Holmes is thus critical of the common wish of governments to ‘release the shackles’ of the rule of law in situations seen as emergencies – to rule without open, calculable rules, to dispense with safeguards of procedural fairness, suspend habeas corpus, diminish or discard the ordinary protections and contestatory opportunities traditionally associated with legal hearings. Such ambitions, even when well-motivated,  pay no heed to the positive, enabling, competence-protecting role of the rule of law, and particularly to the dangers of panicked flailing about, overinclusion, plain unaccountable incompetence, ignorance, and lack of exposure to tests of the reliability of information, that often attend the acts of power-wielders acting in secret and on the fly.

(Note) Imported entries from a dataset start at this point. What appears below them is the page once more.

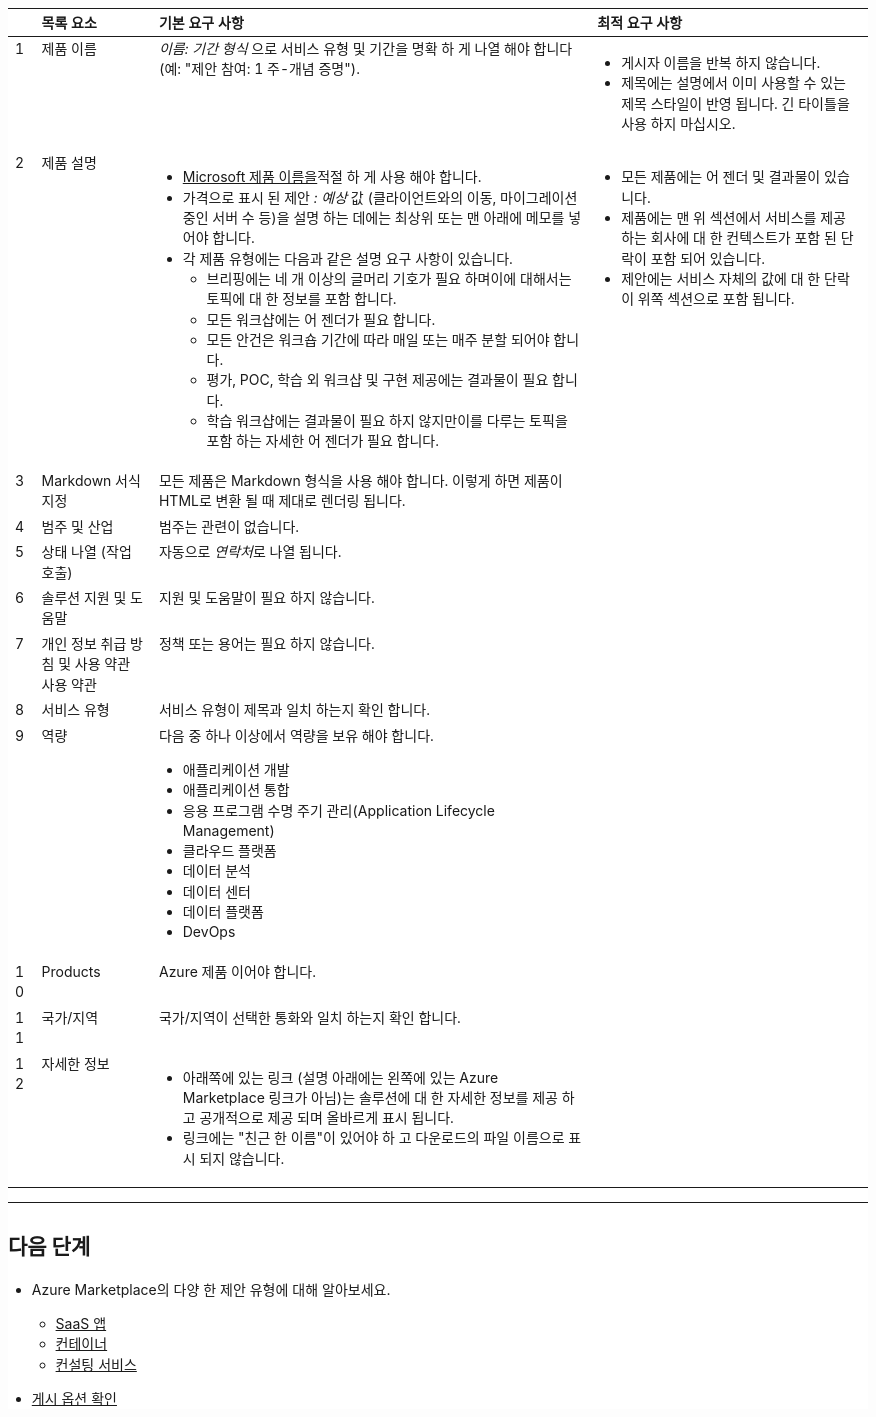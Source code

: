 |  | 목록 요소 | 기본 요구 사항 | 최적 요구 사항 |
|:--- |:--- |:--- |:--- |
| 1 | 제품 이름  |  *이름: 기간 형식* 으로 서비스 유형 및 기간을 명확 하 게 나열 해야 합니다 (예: "제안 참여: 1 주-개념 증명").  | <ul><li>게시자 이름을 반복 하지 않습니다.</li><li>제목에는 설명에서 이미 사용할 수 있는 제목 스타일이 반영 됩니다. 긴 타이틀을 사용 하지 마십시오. | 
| 2 | 제품 설명  |<ul><li>[Microsoft 제품 이름을](https://www.microsoft.com/en-us/legal/intellectualproperty/trademarks/en-us.aspx)적절 하 게 사용 해야 합니다.</li><li>가격으로 표시 된 제안 *: 예상* 값 (클라이언트와의 이동, 마이그레이션 중인 서버 수 등)을 설명 하는 데에는 최상위 또는 맨 아래에 메모를 넣어야 합니다.</li><li>각 제품 유형에는 다음과 같은 설명 요구 사항이 있습니다. <ul><li>브리핑에는 네 개 이상의 글머리 기호가 필요 하며이에 대해서는 토픽에 대 한 정보를 포함 합니다.</li><li>모든 워크샵에는 어 젠더가 필요 합니다.</li><li>모든 안건은 워크숍 기간에 따라 매일 또는 매주 분할 되어야 합니다.</li><li>평가, POC, 학습 외 워크샵 및 구현 제공에는 결과물이 필요 합니다.</li><li>학습 워크샵에는 결과물이 필요 하지 않지만이를 다루는 토픽을 포함 하는 자세한 어 젠더가 필요 합니다.</li></ul></ul> | <ul><li>모든 제품에는 어 젠더 및 결과물이 있습니다.</li><li>제품에는 맨 위 섹션에서 서비스를 제공 하는 회사에 대 한 컨텍스트가 포함 된 단락이 포함 되어 있습니다.</li><li>제안에는 서비스 자체의 값에 대 한 단락이 위쪽 섹션으로 포함 됩니다. |
| 3 | Markdown 서식 지정  | 모든 제품은 Markdown 형식을 사용 해야 합니다. 이렇게 하면 제품이 HTML로 변환 될 때 제대로 렌더링 됩니다.  |  |
| 4 | 범주 및 산업 | 범주는 관련이 없습니다. |  | 
| 5 | 상태 나열 (작업 호출) | 자동으로 *연락처*로 나열 됩니다. |  | 
| 6 | 솔루션 지원 및 도움말  | 지원 및 도움말이 필요 하지 않습니다.  | | 
| 7 | 개인 정보 취급 방침 및 사용 약관 사용 약관  |  정책 또는 용어는 필요 하지 않습니다.  | | 
| 8 | 서비스 유형 | 서비스 유형이 제목과 일치 하는지 확인 합니다. | |
| 9 | 역량 | 다음 중 하나 이상에서 역량을 보유 해야 합니다.<ul><li>애플리케이션 개발</li><li>애플리케이션 통합</li><li>응용 프로그램 수명 주기 관리(Application Lifecycle Management)</li><li>클라우드 플랫폼<li>데이터 분석</li><li>데이터 센터</li><li>데이터 플랫폼</li><li>DevOps |
| 10 | Products | Azure 제품 이어야 합니다. | |
| 11 | 국가/지역 | 국가/지역이 선택한 통화와 일치 하는지 확인 합니다. | |
| 12 | 자세한 정보  | <ul><li>아래쪽에 있는 링크 (설명 아래에는 왼쪽에 있는 Azure Marketplace 링크가 아님)는 솔루션에 대 한 자세한 정보를 제공 하 고 공개적으로 제공 되며 올바르게 표시 됩니다.</li><li>링크에는 "친근 한 이름"이 있어야 하 고 다운로드의 파일 이름으로 표시 되지 않습니다. | |

---

## <a name="next-steps"></a>다음 단계
* Azure Marketplace의 다양 한 제안 유형에 대해 알아보세요.
  * [SaaS 앱](https://docs.microsoft.com/azure/marketplace/marketplace-saas-applications-technical-publishing-guide)
  * [컨테이너](https://docs.microsoft.com/azure/marketplace/marketplace-containers)
  * [컨설팅 서비스](https://docs.microsoft.com/azure/marketplace/consulting-services)

* [게시 옵션 확인](https://docs.microsoft.com/azure/marketplace/determine-your-listing-type)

Unfortunately, Holmes insists, “defenders of unchecked (or only weakly checked) executive discretion in the war on terror typically ignore the liberal paradox that constraints can be empowering, and that legal and constitutional restraints can increase the government’s capacity to manage risk and crisis”5. To ignore this paradox is also to misunderstand the powerful constructive significance of the rule of law. Yet “[t]o reject the rule of law is reckless because it frees the government from the need to give reasons for its actions before a tribunal that does not depend on spoon-fed disinformation and is capable of pushing back. A government that is not compelled to give reasons for its actions may soon have no plausible reasons for its actions”6.

Too often, defenders of the rule of law feel pressure to choose between effectiveness in defense of security, on the one hand, and what can be portrayed as effete and pedantic concern with civil liberties, that our enemies will exploit to do us in, on the other. It is Holmes’ singular achievement to show that this apparently irresistible conflict is often quite spurious.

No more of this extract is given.